The ER mechanism, either recursive or analytical, is employed to aggregate the rules of BRBES [14]. However, the analytical ER approach is computationally less complex than its recursive counterpart [48]. Therefore, we have calculated the belief degree of all the referential values of consequent attribute with analytical ER. The final result C(Y) is defined as:

C(Y) = {(O_j, β_j), j = 1, …, N}

(4)

where β_j refers to the belief degree of referential value O_j of the consequent attribute, which has N number of referential values. β_j, belief degree of consequent attribute’s concerned referential value, is defined as:

β_{j} = \frac{μ \times [\prod_{k = 1}^{L} (ω_{k} β_{jk} + 1 - ω_{k} \sum_{j = 1}^{N} β_{jk}) - \prod_{k = 1}^{L} (1 - ω_{k} \sum_{j = 1}^{N} β_{jk})]}{1 - μ \times [\prod_{k = 1}^{L} (1 - ω_{k})]}

(5)

where L is the number of rules in rule base and μ is defined as:

μ = {[\sum_{j = 1}^{N} \prod_{k = 1}^{L} (ω_{k} β_{jk} + 1 - ω_{k} \sum_{j = 1}^{N} β_{jk}) - (N - 1) \prod_{k = 1}^{L} (1 - ω_{k} \sum_{j = 1}^{N} β_{jk})]}^{- 1}

(6)

Our calculated belief degrees of all the referential values of consequent attribute while using Equation (5) are as follows:

Good = 0.9098; Unhealthy = 0.0902 and Hazardous = 0.0

Subsequently, we employ Algorithm 3 to transform this multi-value assessment into one single numerical crisp value. This algorithm has resulted in the crisp value of AQI as: ((100 × (1 − 0. 9098)) + ((200 × 0. 0902)/2)) = 18.04. Figure 3 shows the conceptual architecture of BRBES.

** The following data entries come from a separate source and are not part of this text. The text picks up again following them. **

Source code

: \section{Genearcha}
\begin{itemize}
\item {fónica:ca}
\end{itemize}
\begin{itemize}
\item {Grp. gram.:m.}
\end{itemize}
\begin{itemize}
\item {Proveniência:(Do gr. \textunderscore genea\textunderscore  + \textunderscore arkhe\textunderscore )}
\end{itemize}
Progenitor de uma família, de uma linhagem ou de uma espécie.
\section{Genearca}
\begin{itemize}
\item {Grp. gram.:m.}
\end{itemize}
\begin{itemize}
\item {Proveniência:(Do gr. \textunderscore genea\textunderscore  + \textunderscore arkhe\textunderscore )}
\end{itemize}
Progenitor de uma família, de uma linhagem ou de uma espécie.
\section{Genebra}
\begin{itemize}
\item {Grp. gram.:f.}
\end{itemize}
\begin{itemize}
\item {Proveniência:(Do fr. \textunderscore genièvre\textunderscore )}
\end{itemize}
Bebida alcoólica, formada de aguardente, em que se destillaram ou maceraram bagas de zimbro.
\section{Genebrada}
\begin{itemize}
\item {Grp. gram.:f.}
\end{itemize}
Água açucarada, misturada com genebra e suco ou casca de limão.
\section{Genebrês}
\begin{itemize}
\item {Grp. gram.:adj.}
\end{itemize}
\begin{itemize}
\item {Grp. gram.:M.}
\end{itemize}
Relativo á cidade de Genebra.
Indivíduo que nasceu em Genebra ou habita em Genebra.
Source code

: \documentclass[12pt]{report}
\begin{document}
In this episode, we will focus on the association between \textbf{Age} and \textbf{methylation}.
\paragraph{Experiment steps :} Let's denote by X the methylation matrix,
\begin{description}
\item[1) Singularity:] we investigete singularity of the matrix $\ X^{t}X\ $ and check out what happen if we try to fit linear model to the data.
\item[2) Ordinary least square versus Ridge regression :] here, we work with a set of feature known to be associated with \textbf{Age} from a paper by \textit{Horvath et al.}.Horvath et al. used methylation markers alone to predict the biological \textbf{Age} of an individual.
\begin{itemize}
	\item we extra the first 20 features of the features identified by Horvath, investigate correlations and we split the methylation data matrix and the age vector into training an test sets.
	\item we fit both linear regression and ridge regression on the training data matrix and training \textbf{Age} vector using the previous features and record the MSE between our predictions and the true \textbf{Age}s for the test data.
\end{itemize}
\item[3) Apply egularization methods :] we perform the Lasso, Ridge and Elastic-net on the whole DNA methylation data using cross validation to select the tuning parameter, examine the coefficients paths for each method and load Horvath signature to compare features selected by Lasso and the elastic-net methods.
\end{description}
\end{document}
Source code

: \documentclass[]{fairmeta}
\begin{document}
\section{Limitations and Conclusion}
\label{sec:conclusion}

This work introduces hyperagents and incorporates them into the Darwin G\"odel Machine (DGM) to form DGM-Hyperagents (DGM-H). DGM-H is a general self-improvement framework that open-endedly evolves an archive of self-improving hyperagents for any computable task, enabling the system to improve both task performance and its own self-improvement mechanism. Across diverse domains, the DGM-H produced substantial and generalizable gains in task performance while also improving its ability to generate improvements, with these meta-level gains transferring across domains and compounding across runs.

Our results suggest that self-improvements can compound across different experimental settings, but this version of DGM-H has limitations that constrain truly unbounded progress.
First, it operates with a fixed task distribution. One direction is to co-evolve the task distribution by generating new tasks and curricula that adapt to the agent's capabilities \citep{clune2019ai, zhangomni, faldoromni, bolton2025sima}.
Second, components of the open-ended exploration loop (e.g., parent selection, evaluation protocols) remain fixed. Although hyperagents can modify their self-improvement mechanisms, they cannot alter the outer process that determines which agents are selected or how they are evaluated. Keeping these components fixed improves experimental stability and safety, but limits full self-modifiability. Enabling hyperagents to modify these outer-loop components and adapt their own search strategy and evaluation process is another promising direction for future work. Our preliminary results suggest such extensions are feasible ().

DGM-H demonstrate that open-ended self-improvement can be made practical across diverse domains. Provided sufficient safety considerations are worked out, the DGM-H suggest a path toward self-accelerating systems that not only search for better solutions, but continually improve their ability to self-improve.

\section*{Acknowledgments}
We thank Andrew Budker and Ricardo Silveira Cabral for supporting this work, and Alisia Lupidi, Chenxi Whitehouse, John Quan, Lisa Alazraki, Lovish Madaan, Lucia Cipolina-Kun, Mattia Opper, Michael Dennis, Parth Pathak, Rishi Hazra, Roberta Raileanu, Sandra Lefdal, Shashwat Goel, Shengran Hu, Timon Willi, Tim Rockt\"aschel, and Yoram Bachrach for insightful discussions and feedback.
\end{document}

Algorithm 3: an algorithm to calculate single numerical crisp value of AQI

Input: H denotes the belief degree of the referential value ‘Hazardous’ of the consequent attribute ‘AQI’; U denotes the belief degree of ‘Unhealthy’ referential value, and G denotes the belief degree of ‘Good’ referential value of the consequent attribute.

Output: The crisp value of AQI (Q).

Begin

1 if ((H > U) and (H > G)) then

2 Q = (201 + 299*H) + ((200*U)/2)

3 else if ((G > H) and (G > U)) then

4 Q = (100*(1 − G)) + ((200*U)/2)

5 else if ((U > H) and (U > G)) then

6 if (H > G) then

7 Q = (101 + 99*U) + ((500*H)/2)

8 else if (G > H) then

9 Q = (101 + 99*U) + ((100*G)/2)

10 return Q

End

3.3.3. Disjunctive BRBES

The rule base of BRBES that we have demonstrated in Section 3.3.1 is of conjunctive type. Such conjunctive rule base is constructed based on every possible combination of referential values of the antecedent attributes [49]. Thus, consumptive assumption creates a large rule base, in case the number of referential values and/or antecedent attributes is too high. Hence, the memory and computational requirement of this assumption is high. Researchers have come up with disjunctive BRBES to address this shortcoming [49,50]. The number of referential values of all antecedent attributes is equal in disjunctive BRB [51]. This BRB has the same number of rules, as the number of referential values of its antecedent attributes. Disjunctive BRB, having a small rule base, calculates the activation weight of its k^th rule, w_k, as

w_{k} = \frac{θ_{k} \sum_{i = 1}^{M} α_{i}^{k}}{\sum_{l = 1}^{L} θ_{l} \sum_{i = 1}^{M} α_{i}^{l}}

(7)

where θ_k is the initial weight of the k^th rule, α_i^k refers to the input matching degree with k^th rule, and L and M refers to the total number of rules and inputs, respectively. Disjunctive BRB activates a rule, even with one non-zero input matching degree. On the contrary, conjunctive BRB does not activate a rule, even if one input matching degree is 0. Thus, disjunctive BRB reduces memory capacity and computational cost by bringing down the size of rule base. We show the rule base of our system, constructed under disjunctive assumption, in Table 4.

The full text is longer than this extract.